BACKGROUND: Electro-anatomical remodeling in atrial fibrillation (AF) is associated with disease initiation and progression. Troponin T (TropT) - a specific biomarker for myocardial damage - is associated with AF incidence. However, its association with AF progression is understudied. The aim of the current analysis was to investigate the association between TropT and AF progression phenotypes: persistent AF and left atrial low voltage areas (LVAs). METHODS:Patients undergoing first AF ablation were included into analyses.
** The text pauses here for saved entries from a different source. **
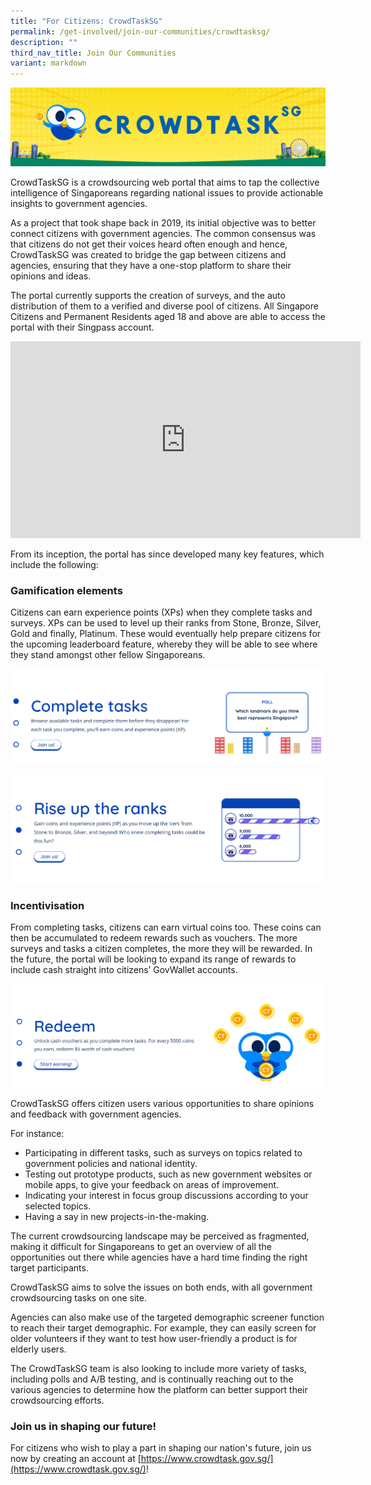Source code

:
 ```yaml
---
title: "For Citizens: CrowdTaskSG"
permalink: /get-involved/join-our-communities/crowdtasksg/
description: ""
third_nav_title: Join Our Communities
variant: markdown
---
```

![CrowdTaskSG header](/images/Get%20Involved/crowdtasksg%20header.jpg)

CrowdTaskSG is a crowdsourcing web portal that aims to tap the collective intelligence of Singaporeans regarding national issues to provide actionable insights to government agencies. 

As a project that took shape back in 2019, its initial objective was to better connect citizens with government agencies. The common consensus was that citizens do not get their voices heard often enough and hence, CrowdTaskSG was created to bridge the gap between citizens and agencies, ensuring that they have a one-stop platform to share their opinions and ideas.

The portal currently supports the creation of surveys, and the auto distribution of them to a verified and diverse pool of citizens. All Singapore Citizens and Permanent Residents aged 18 and above are able to access the portal with their Singpass account. 

<div class="bp-youtube">
  
<iframe width="560" height="315" src="https://www.youtube.com/embed/2_g8xICttKU" title="YouTube video player" frameborder="0" allow="accelerometer; autoplay; clipboard-write; encrypted-media; gyroscope; picture-in-picture" allowfullscreen=""></iframe>
  
</div>

From its inception, the portal has since developed many key features, which include the following:

### Gamification elements

Citizens can earn experience points (XPs) when they complete tasks and surveys. XPs can be used to level up their ranks from Stone, Bronze, Silver, Gold and finally, Platinum. These would eventually help prepare citizens for the upcoming leaderboard feature, whereby they will be able to see where they stand amongst other fellow Singaporeans.

![CTSG complete tasks](/images/Get%20Involved/CTSG_complete_tasks.png)

![CTSG rise up the ranks](/images/Get%20Involved/CTSG_rise_ranks.png)

### Incentivisation

From completing tasks, citizens can earn virtual coins too. These coins can then be accumulated to redeem rewards such as vouchers. The more surveys and tasks a citizen completes, the more they will be rewarded. In the future, the portal will be looking to expand its range of rewards to include cash straight into citizens’ GovWallet accounts.

![CTSG redeem](/images/Get%20Involved/CTSG_redeem.png)

CrowdTaskSG offers citizen users various opportunities to share opinions and feedback with government agencies. 

For instance: 
*	Participating in different tasks, such as surveys on topics related to government policies and national identity. 
*	Testing out prototype products, such as new government websites or mobile apps, to give your feedback on areas of improvement. 
*	Indicating your interest in focus group discussions according to your selected topics.
*	Having a say in new projects-in-the-making.

The current crowdsourcing landscape may be perceived as fragmented, making it difficult for Singaporeans to get an overview of all the opportunities out there while agencies have a hard time finding the right target participants. 

CrowdTaskSG aims to solve the issues on both ends, with all government crowdsourcing tasks on one site. 

Agencies can also make use of the targeted demographic screener function to reach their target demographic. For example, they can easily screen for older volunteers if they want to test how user-friendly a product is for elderly users. 

The CrowdTaskSG team is also looking to include more variety of tasks, including polls and A/B testing, and is continually reaching out to the various agencies to determine how the platform can better support their crowdsourcing efforts. 

### Join us in shaping our future!

For citizens who wish to play a part in shaping our nation's future, join us now by creating an account at [https://www.crowdtask.gov.sg/](https://www.crowdtask.gov.sg/)!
LVAs were determined using high-density maps and defined as <0.5 mV. Blood samples from femoral vein were collected before catheter ablation. The analysis of TropT serum concentrations was performed using a high-sensitive assay from Roche Diagnostics. Biomarkers, clinical, anthropometric and echocardiographic data were compared with healthy individuals from the epidemiological cohort. RESULTS: The study included 824 healthy individuals without overt cardiovascular disease (54 ± 10 years, 40% males) from epidemiological cohort and 241 AFpatients (64 ± 11 years, 59% males, 59% persistent AF, 27% LVAs). Patients with AF had higher TropT levels and larger left atrium (LA), while healthy individuals had better renal function and ejection fraction (all p < 0.001). In clinical cohort, there were significant differences between TropT levels according to AF progression groups: paroxysmal AF without/with LVAs (n = 86/12), persistent AF without/with LVAs (n = 90/53): means 7.3, 12.9, 8.4, 11.3 pg/ml, p < 0.001, respectively. Similar findings were observed for LA and renal function (all p < 0.001). On ROC analysis, TropT significantly predicted LVAs (AUC 0.675, 95%CI 0.598-0.752, p < 0.001) in AFpatients. CONCLUSIONS: TropT may be useful to differentiate AF progression phenotypes.